__Work task__
Return each line of the records below that contains the word "Nokta".

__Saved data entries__
-------------------------
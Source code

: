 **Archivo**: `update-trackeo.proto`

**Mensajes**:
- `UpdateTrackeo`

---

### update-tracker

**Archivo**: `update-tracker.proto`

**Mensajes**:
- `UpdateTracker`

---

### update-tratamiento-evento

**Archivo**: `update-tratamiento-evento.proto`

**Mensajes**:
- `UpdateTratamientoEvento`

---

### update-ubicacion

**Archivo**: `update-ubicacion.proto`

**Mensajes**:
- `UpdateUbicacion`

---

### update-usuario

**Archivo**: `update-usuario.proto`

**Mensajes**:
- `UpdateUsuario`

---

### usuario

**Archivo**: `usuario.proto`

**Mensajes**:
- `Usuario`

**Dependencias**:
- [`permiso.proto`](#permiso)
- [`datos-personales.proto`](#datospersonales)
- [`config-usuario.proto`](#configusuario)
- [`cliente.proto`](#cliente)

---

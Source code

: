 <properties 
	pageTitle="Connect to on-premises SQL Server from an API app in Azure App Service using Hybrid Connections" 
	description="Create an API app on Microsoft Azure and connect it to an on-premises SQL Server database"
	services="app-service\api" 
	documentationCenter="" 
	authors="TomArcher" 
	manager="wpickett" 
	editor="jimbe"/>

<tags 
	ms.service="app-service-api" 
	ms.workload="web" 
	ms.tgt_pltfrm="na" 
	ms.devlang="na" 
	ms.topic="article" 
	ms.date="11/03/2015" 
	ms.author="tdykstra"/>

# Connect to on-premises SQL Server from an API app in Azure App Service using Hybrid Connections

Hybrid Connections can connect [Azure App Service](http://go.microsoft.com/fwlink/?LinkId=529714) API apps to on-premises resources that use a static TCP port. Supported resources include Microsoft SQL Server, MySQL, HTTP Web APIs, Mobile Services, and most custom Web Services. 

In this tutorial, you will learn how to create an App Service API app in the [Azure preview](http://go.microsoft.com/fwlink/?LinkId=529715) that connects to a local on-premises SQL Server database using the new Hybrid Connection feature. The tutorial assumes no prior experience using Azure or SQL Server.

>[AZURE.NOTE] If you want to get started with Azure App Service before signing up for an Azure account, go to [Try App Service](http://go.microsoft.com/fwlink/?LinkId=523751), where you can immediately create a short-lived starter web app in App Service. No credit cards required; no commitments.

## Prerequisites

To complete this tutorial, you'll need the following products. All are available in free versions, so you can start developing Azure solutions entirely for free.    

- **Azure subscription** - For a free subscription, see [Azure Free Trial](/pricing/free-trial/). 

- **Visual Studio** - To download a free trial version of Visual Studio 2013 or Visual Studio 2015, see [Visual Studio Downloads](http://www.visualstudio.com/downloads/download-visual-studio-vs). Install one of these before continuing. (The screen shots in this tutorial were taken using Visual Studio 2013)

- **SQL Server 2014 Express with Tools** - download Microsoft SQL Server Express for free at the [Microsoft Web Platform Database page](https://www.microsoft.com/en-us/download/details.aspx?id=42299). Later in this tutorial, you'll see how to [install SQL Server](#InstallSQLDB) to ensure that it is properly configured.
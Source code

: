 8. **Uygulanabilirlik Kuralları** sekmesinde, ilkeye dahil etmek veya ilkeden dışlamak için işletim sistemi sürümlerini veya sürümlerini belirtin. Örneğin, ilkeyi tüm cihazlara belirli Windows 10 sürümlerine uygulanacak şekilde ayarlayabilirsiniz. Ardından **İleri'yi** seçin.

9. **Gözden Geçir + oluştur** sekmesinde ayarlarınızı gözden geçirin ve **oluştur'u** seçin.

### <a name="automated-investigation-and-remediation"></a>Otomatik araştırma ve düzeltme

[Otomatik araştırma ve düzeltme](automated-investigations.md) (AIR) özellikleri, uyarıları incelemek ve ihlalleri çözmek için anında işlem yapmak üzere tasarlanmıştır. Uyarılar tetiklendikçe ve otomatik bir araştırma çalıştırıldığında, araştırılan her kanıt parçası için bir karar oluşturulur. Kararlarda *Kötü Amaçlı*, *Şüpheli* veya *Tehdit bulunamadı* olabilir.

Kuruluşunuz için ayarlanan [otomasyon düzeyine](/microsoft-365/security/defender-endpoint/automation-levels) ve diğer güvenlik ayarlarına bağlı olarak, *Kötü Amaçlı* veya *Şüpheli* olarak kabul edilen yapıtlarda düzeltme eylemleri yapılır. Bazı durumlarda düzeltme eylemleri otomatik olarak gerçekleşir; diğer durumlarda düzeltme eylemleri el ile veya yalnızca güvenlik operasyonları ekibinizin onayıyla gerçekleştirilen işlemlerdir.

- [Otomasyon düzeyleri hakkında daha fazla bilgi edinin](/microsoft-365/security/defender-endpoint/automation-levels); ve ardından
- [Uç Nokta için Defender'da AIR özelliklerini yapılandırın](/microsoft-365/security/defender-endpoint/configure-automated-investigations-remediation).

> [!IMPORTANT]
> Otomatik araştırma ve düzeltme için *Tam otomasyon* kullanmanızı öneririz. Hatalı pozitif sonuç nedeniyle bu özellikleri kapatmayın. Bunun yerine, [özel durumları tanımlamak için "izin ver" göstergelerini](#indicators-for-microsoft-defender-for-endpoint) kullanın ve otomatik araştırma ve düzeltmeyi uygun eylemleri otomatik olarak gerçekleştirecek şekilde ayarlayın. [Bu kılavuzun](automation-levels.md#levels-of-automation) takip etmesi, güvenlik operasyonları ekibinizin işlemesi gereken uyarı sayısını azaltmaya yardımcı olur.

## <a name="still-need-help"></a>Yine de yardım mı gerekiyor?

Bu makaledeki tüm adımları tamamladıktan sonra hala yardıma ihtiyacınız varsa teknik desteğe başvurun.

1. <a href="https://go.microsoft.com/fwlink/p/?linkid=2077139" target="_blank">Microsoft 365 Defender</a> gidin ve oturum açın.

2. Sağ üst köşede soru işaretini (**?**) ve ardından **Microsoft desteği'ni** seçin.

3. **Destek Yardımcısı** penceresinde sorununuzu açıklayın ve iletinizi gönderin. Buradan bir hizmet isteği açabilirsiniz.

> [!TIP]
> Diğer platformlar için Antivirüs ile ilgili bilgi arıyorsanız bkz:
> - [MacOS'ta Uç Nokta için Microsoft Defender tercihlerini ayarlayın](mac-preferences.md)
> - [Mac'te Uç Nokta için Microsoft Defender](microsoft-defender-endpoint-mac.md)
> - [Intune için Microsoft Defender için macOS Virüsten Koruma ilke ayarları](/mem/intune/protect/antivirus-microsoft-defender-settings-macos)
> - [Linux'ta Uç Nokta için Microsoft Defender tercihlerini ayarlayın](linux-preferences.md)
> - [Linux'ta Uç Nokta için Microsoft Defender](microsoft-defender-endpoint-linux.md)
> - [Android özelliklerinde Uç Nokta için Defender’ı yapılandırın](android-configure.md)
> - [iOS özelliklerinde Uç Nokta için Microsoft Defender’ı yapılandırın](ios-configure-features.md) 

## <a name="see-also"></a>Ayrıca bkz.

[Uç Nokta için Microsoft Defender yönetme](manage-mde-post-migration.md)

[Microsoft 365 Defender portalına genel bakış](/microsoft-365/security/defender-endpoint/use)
-------------------------
__Answer section__
- [Uç Nokta için Defender'da AIR özelliklerini yapılandırın](/microsoft-365/security/defender-endpoint/configure-automated-investigations-remediation).
> - [MacOS'ta Uç Nokta için Microsoft Defender tercihlerini ayarlayın](mac-preferences.md)
> - [Mac'te Uç Nokta için Microsoft Defender](microsoft-defender-endpoint-mac.md)
> - [Linux'ta Uç Nokta için Microsoft Defender tercihlerini ayarlayın](linux-preferences.md)
> - [Linux'ta Uç Nokta için Microsoft Defender](microsoft-defender-endpoint-linux.md)
> - [Android özelliklerinde Uç Nokta için Defender’ı yapılandırın](android-configure.md)
> - [iOS özelliklerinde Uç Nokta için Microsoft Defender’ı yapılandırın](ios-configure-features.md) 
[Uç Nokta için Microsoft Defender yönetme](manage-mde-post-migration.md)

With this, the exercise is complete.